All’interno del carcere, dalle guardie, che non si accorgono di un tunnel per la fuga dal diametro di almeno un metro e di qualche detenuto che prima sparisce e poi riappare, fino ai due criminali, che entrano in combutta con un ingenuo Conny. Se da Musse non ci aspettiamo intelligenza e arguzia, visto che, palesemente, è il “braccio operativo” della coppia. Da Noridern, la mente dietro all’operazione di fuga, ci aspettiamo ragionamenti più fini ed eleganti. Invece, decisioni azzardate e frettolose la fanno da padrone, tanto che finisce per fidarsi della parola di un perfetto sconosciuto.
L’elenco di inettitudine non finisce mica qui
Anche se si potrebbe continuare, direi di terminare con l’avvocato della difesa, Hasse. Se, come me, siete riusciti a terminare l’interminabile ora e quaranta di Trouble, sarete d’accordo che un personaggio come Hasse non sarebbe in grado di prendere parte a un affare così delicato con dei malavitosi e chiunque fosse coinvolto non si fiderebbe ad affidargli nessunissima trattativa.
L’unica che sembra farcela a vivere è la piccola Julia, il cui unico desiderio è ricevere un cavallo per il compleanno.
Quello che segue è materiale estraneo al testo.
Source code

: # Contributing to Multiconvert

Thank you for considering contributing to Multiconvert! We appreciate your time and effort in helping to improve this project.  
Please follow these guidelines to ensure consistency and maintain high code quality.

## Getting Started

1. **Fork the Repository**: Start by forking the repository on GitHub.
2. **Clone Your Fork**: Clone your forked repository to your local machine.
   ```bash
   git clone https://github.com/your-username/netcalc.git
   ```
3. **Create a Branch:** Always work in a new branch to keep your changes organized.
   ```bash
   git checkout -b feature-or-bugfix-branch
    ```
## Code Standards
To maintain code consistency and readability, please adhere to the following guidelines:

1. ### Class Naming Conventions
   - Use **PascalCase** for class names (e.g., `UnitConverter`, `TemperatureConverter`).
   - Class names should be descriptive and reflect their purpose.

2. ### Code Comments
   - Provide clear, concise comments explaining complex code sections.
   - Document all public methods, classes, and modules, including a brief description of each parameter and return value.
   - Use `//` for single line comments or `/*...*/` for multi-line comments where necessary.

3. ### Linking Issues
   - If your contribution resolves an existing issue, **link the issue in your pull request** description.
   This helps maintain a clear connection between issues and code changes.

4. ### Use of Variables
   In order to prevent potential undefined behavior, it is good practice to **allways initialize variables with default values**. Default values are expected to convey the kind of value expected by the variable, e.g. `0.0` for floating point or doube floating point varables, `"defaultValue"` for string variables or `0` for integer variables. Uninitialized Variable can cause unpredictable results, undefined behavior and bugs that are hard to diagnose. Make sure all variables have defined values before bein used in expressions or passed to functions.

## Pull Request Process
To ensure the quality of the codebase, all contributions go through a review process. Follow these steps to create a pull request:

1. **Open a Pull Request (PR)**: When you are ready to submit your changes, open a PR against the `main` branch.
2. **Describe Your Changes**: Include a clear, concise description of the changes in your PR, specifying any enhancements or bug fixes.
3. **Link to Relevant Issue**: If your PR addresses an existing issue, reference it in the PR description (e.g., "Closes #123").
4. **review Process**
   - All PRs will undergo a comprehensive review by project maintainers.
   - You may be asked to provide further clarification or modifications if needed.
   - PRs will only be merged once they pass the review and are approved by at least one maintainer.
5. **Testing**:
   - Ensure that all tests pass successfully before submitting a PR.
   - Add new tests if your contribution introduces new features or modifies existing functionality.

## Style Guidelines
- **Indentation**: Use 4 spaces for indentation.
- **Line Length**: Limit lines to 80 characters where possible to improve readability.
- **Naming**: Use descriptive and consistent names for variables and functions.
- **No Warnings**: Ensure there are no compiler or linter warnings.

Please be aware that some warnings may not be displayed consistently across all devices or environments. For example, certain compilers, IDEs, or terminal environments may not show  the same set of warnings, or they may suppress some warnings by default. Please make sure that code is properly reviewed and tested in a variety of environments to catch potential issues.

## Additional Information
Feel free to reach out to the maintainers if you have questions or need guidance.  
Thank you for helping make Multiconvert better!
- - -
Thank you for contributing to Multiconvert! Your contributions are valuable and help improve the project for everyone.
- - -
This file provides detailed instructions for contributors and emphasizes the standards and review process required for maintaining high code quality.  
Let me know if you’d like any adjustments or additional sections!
Certo, è un desiderio esagerato, ma, a differenza degli adulti del film, lei ha otto anni.
La sagra delle gag fini a sé stesse e dell’umorismo arido, ma, hey, è in stile nordic noir!
Ammetto che i primi minuti del film mi hanno anche sorpresa. La regia e il montaggio dinamici mi hanno catturata immediatamente. Insieme ai colori freddi della fotografia, mi hanno subito rimandato all’immaginario della serialità in stile nordic noir. La presentazione del misterioso assassino, inserita all’interno dell’operazione di polizia, ha infittito la trama all’istante. Ero sinceramente curiosa di sapere come sarebbe andata finire. Anche la risoluzione finale, in un atto di rivendicazione dell’umile tecnico della tv, narrativamente parlando, l’ho trovata originale. Tuttavia è l’ora e mezza che ci sta nel mezzo ad avermi annoiata all’inverosimile.
Battute scialbe, gag inutili e poco reali, fini a sé stesse, hanno letteralmente riempito il tempo. Mi è sembrato quasi che dovessero arrivare al minutaggio minimo richiesto per poterlo classificare come film e non cortometraggio. Sporadici momenti di comicità sono riusciti (come quando Diana tenta di rubare la chiave all’addetto dell’hotel, ma questa è legata alla sua vita), ma tanti altri mi hanno solo portata a dire: “Perché?”. Perché rasarsi le sopracciglia per non sembrare più il ricercato? Perché trasportare un intero televisore e non solo l’hardware? E, soprattutto, perché non cambiare avvocato?
In conclusione, Trouble è una commedia che non fa ridere. A questo punto, non so neanche se l’obiettivo fosse quello, oppure raggiungere la quota di produzioni mensili da far uscire in piattaforma. Il film ci prova tantissimo nella sua missione. E non credo sia questione della particolarità della comicità nordica, ma semplicemente si tratta di una comicità talmente banale da fare il giro e diventare noiosa.